Key words: phenytoin, sertraline, SSRIs, drug interaction
Received December 12, 2016.
Accepted February 24, 2017.
Published online ahead of print August 15, 2017.
Depression affects approximately 16% of patients who are older than 65 years of age.1 Various nonpharmacologic and pharmacologic treatment options are available for the treatment of depression. Notably, second-generation antidepressants, which include selective serotonin reuptake inhibitors (SSRIs), serotonin and norepinephrine reuptake inhibitors, and other agents, have been the standard treatment option for depression given their efficacy, tolerability, and safety profile.2
However, clinically significant drug-drug interactions between SSRIs and other pharmaceutical agents have been well documented.
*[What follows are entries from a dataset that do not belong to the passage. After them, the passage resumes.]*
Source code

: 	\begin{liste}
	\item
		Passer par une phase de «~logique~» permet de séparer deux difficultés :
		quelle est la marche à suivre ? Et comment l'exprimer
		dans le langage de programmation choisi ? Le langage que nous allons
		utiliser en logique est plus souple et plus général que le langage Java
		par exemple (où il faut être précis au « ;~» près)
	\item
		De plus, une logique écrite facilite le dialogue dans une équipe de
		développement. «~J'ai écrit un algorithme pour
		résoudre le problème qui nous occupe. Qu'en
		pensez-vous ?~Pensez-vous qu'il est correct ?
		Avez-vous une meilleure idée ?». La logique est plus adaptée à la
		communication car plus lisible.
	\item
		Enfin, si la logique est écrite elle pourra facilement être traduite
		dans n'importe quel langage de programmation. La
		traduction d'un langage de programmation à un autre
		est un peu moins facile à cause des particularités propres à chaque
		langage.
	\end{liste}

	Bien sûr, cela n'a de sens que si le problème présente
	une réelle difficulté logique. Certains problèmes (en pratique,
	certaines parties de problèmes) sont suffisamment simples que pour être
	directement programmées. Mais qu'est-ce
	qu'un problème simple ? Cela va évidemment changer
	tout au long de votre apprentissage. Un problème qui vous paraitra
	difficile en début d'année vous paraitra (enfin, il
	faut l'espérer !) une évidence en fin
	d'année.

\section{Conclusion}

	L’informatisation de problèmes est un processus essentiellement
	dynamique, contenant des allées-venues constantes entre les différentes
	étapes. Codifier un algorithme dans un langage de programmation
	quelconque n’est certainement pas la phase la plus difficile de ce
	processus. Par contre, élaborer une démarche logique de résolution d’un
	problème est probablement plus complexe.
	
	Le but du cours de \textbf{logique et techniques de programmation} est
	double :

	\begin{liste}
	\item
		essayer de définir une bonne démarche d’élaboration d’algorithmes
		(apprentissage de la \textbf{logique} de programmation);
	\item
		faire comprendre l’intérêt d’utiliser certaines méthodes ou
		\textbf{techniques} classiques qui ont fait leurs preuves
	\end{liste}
All SSRIs are hepatically metabolized via the cytochrome P450 (CYP) enzyme pathway and have inhibitory effects on these enzymes. When these agents are taken concurrently with other agents that are substrates of CYP isoenzymes, significant drug interactions can occur.2-4 This case report outlines a potential clinically significant drug interaction in a nursing home (NH) resident who was receiving sertraline, an inhibitor of the isoenzymes CYP2C19, CYP2C9, and CYP2D6,5-7 at the same time as phenytoin, a substrate of the isoenzyme CYP2C9.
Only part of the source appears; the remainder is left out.